The most ironic thing about artificial insemination is that it all starts with a male-on-male sexual encounter. Semen distributors use a steer “teaser” to arouse the bull—they don’t use female teasers because they don’t want to risk actual intercourse and the spread of venereal disease. The bull will mount the steer but before it can get too far, an actual person has to insert the bull’s penis into an artificial vagina to collect the semen that eventually impregnates heifers like Rosie.

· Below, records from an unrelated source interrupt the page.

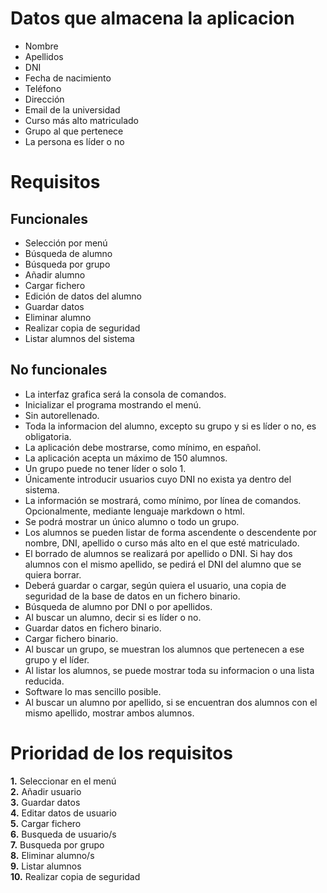 
# Datos que almacena la aplicacion

* Nombre
* Apellidos
* DNI
* Fecha de nacimiento
* Teléfono
* Dirección
* Email de la universidad
* Curso más alto matriculado
* Grupo al que pertenece
* La persona es líder o no

# Requisitos  

## Funcionales

* Selección por menú
* Búsqueda de alumno
* Búsqueda por grupo
* Añadir alumno
* Cargar fichero
* Edición de datos del alumno
* Guardar datos
* Eliminar alumno
* Realizar copia de seguridad
* Listar alumnos del sistema

## No funcionales

* La interfaz grafica será la consola de comandos.
* Inicializar el programa mostrando el menú.
* Sin autorellenado.
* Toda la informacion del alumno, excepto su grupo y si es líder o no, es obligatoria.
* La aplicación debe mostrarse, como mínimo, en español. 
* La aplicación acepta un máximo de 150 alumnos. 
* Un grupo puede no tener líder o solo 1. 
* Únicamente introducir usuarios cuyo DNI no exista ya dentro del sistema.
* La información se mostrará, como mínimo, por línea de comandos. Opcionalmente, mediante lenguaje markdown o html. 
* Se podrá mostrar un único alumno o todo un grupo.
* Los alumnos se pueden listar de forma ascendente o descendente por nombre, DNI, apellido o curso más alto en el que esté matriculado.
* El borrado de alumnos se realizará por apellido o DNI. Si hay dos alumnos con el mismo apellido, se pedirá el DNI del alumno que se quiera borrar. 
* Deberá guardar o cargar, según quiera el usuario, una copia de seguridad de la base de datos en un fichero binario. 
* Búsqueda de alumno por DNI o por apellidos.
* Al buscar un alumno, decir si es líder o no.
* Guardar datos en fichero binario.
* Cargar fichero binario.
* Al buscar un grupo, se muestran los alumnos que pertenecen a ese grupo y el líder.  
* Al listar los alumnos, se puede mostrar toda su informacion o una lista reducida.
* Software lo mas sencillo posible.
* Al buscar un alumno por apellido, si se encuentran dos alumnos con el mismo apellido, mostrar ambos alumnos.

# Prioridad de los requisitos

**1.** Seleccionar en el menú  
**2.** Añadir usuario  
**3.** Guardar datos  
**4.** Editar datos de usuario  
**5.** Cargar fichero  
**6.** Busqueda de usuario/s  
**7.** Busqueda por grupo  
**8.** Eliminar alumno/s  
**9.** Listar alumnos  
**10.** Realizar copia de seguridad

Neal pulls on a breeder’s sleeve, a plastic glove that extends to the armpit, and rubs mineral oil over it. “We’re about to get to the unladylike part,” he says. “There’s a bucket of pears up there next to Rosie. You can go feed her one so you don’t have to watch.”
“It’s my job to learn about this operation, and that includes watching you stick your arm up that cow’s ass,” I say. I’m the only woman in a leadership position at King Beef, a fact the men make hard to forget. My dad is the owner, and since I’m an only child, I’ll be taking over when he retires. When I was in college I resisted the idea, but after I graduated with a business degree and saw the non-nepotistic prospects out there, working at the beef plant didn’t seem so bad. It was a business just like any other, and at least I wouldn’t have to start at the very bottom of the ladder.